Они никак не ожидали встретить нас и с удивлением на нас воззрились. Не сомневаясь, что мы люди Поколотина, укрывшиеся в погребе от преследователей, они накинулись на нас, а особенно на Терезину с намерениями столь очевидными, что нам не оставалось ничего иного, как умереть, защищая ту, что была нам дороже самой жизни.
Мы были спасены вновь вошедшим. То был элегантно одетый молодой человек, хотя и без парика: густые черные пряди волос спадали ему на плечи, он был красив той грубой красотой, которая, однако, никак не обязана случайности зачатия, но в полной мере — благородству сердца. Мы узнали его без труда, ибо с самого начала пугачевского бунта история поручика Блана выросла до воистину легендарных размеров, в то время как в Петербурге ставилось под сомнение само его существование. В нем видели творение народного воображения, когда оно, разочаровавшись в Отце, изобретает вездесущего Сына, подвиги которого люди не перестают воспевать, дабы придать себе смелости и надежды.
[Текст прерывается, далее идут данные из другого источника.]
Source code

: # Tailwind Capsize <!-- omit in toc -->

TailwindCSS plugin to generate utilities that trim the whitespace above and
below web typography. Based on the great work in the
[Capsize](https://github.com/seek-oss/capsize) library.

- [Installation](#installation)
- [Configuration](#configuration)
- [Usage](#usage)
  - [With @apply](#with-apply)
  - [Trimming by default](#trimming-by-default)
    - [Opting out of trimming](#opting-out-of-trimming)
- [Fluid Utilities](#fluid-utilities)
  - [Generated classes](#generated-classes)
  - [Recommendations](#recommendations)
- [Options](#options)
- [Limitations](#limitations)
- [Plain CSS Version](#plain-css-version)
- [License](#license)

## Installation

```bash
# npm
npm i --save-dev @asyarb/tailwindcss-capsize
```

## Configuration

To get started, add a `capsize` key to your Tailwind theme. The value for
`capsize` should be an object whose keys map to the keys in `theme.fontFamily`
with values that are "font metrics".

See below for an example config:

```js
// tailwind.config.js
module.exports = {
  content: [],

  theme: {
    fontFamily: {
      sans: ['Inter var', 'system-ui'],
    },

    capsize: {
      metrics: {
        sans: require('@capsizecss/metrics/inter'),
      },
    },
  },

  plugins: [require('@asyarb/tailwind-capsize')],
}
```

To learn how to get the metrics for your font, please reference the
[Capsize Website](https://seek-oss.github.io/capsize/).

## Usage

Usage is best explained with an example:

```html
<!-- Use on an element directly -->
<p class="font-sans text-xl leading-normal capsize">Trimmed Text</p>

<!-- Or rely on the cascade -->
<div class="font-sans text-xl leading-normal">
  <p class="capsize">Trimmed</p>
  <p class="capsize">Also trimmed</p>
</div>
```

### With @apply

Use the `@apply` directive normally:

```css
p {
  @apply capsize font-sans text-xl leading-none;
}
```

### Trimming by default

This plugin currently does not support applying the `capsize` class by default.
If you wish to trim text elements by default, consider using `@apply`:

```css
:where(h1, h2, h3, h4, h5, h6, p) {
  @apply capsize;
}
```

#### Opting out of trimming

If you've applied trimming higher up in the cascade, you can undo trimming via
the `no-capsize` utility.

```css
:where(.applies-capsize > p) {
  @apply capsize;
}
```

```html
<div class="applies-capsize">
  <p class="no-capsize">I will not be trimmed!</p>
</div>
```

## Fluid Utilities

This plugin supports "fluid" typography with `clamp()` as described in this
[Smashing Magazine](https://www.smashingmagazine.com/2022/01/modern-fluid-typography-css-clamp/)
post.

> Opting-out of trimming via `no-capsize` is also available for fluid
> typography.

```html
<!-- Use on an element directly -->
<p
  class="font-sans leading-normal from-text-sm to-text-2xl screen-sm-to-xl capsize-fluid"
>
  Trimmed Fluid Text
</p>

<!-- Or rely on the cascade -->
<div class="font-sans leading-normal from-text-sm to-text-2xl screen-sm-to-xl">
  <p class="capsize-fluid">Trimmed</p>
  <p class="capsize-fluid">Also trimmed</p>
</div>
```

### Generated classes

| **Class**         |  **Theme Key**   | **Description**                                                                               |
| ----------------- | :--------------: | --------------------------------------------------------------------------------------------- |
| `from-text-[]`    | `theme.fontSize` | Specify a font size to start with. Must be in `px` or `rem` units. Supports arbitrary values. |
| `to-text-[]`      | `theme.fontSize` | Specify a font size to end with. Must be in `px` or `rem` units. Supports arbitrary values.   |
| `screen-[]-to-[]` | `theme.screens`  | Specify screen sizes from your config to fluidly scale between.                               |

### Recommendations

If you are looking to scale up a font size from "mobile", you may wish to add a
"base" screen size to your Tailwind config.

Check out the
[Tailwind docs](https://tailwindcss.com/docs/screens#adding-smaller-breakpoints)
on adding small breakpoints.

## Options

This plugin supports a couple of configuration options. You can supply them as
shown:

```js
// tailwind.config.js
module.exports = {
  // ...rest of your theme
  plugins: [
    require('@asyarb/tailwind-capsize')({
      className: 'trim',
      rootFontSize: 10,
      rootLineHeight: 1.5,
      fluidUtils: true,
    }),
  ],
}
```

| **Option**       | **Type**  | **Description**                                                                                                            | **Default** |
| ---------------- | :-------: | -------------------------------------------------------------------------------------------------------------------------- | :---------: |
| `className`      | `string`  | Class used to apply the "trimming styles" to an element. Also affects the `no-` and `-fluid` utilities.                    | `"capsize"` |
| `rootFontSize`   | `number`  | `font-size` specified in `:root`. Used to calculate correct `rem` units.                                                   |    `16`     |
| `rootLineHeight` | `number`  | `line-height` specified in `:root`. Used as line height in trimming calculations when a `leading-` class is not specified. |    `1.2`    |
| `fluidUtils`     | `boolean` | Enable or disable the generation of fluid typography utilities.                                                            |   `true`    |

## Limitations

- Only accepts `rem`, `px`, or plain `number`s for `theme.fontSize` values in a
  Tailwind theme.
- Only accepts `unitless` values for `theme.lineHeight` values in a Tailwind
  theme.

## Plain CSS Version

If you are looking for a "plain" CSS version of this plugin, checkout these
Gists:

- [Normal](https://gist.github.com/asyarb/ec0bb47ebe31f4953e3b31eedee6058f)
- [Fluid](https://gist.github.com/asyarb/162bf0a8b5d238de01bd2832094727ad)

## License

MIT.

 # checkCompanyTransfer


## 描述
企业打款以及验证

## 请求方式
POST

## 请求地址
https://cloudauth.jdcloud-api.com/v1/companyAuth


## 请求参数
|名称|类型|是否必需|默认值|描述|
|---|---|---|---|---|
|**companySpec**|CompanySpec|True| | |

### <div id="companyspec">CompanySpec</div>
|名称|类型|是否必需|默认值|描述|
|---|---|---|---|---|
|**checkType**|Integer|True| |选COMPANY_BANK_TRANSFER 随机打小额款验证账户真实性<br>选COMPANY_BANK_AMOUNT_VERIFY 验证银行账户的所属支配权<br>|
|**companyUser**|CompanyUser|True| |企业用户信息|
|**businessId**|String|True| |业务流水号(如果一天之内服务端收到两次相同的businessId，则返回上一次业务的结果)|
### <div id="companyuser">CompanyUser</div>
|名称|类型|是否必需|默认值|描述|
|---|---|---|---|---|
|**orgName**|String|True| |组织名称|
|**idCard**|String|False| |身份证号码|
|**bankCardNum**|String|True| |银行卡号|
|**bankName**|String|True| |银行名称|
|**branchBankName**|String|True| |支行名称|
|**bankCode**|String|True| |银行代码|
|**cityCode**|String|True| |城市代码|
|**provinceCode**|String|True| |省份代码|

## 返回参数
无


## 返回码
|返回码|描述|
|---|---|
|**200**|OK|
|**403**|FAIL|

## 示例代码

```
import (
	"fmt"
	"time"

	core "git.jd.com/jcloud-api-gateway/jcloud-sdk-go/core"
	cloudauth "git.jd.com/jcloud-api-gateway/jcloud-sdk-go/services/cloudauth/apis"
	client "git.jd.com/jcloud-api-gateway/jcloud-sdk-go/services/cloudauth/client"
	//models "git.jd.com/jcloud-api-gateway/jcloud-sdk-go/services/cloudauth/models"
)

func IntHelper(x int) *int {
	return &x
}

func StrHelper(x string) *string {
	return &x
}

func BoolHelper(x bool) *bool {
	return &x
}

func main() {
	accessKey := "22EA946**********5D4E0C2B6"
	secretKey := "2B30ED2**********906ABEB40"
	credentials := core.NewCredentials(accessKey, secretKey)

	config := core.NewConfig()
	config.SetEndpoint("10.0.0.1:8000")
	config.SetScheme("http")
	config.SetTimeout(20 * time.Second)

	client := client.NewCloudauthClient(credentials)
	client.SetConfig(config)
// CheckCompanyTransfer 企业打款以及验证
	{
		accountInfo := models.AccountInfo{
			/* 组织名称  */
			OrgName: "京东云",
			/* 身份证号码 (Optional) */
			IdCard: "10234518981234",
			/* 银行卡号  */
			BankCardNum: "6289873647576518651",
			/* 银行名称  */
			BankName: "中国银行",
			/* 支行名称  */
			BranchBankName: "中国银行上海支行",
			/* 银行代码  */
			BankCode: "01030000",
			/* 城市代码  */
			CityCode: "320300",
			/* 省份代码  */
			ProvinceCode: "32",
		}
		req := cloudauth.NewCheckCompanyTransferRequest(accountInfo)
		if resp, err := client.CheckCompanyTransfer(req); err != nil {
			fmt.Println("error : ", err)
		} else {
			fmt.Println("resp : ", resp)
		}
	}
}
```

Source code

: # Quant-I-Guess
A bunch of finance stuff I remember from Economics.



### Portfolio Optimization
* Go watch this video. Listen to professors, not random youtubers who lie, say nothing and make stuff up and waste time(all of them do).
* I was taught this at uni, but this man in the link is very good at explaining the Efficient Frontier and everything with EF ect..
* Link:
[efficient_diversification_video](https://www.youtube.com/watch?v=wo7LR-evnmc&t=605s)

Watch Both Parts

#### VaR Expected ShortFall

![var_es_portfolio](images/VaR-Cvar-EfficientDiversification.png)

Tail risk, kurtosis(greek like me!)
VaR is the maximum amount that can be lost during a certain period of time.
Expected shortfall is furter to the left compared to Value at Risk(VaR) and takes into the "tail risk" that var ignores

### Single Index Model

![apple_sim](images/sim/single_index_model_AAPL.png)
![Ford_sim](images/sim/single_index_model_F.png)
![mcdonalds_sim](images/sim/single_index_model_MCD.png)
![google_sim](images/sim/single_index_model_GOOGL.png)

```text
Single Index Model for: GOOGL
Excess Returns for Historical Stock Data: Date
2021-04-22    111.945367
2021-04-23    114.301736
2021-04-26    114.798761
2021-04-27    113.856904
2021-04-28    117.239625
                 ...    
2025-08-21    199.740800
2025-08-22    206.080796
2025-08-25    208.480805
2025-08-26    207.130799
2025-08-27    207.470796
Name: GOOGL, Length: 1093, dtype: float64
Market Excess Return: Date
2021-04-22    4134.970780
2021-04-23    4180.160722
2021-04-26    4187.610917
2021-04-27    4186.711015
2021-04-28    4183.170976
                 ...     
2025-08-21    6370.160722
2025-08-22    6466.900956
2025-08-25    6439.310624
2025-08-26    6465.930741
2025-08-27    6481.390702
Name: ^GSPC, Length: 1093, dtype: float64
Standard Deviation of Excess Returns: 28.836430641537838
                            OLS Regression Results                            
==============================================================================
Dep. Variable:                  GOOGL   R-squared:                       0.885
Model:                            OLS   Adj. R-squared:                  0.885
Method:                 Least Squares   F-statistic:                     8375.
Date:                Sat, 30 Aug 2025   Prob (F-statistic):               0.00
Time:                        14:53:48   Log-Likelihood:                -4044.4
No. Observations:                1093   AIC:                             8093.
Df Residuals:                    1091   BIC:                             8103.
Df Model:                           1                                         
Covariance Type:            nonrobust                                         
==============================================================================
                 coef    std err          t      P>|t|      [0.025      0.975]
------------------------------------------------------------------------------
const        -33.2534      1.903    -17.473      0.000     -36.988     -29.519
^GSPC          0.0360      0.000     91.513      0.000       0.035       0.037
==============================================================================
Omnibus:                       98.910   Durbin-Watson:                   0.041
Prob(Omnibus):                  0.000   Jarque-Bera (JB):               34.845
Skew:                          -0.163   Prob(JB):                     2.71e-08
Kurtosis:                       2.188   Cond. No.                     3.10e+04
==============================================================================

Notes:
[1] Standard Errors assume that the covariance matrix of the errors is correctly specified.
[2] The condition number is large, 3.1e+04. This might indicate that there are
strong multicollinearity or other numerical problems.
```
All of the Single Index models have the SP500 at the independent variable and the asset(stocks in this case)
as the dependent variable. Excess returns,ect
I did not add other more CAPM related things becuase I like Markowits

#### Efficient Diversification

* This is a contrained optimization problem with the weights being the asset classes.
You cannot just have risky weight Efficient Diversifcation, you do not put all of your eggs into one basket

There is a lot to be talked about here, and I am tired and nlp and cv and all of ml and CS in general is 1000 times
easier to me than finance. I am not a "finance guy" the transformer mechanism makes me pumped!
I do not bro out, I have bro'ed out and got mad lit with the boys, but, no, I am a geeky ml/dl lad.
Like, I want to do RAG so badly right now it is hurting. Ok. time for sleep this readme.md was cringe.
Франсуа Блан был гувернером-французом, с которого Пушкин списал своего героя Дубровского для одноименной повести, более известной на Западе под названием «Белый орел». Поэт, однако, погрешил против истины, ибо молодой герой был, безусловно, французом, бедным, но получившим прекрасное образование и выписанным семейством помещика Иванова из Парижа в Казань. С начала пугачевского бунта, когда пригласившая его семья бежала в поисках убежища в Москву, Блан покинул своих нанимателей и присоединился к армии восставших казаков. За двадцать лет до взятия Бастилии этот выходец из добропорядочной семьи торговцев сукном из сен-антуанского предместья уже обладал революционным пылом Сен-Жюста и воинской отвагой маршала империи. Если бы не случай, забросивший его в глубину России, он, вероятно, дал бы Революции одного из самых пламенных ее защитников, а империи — одного из самых отважных завоевателей.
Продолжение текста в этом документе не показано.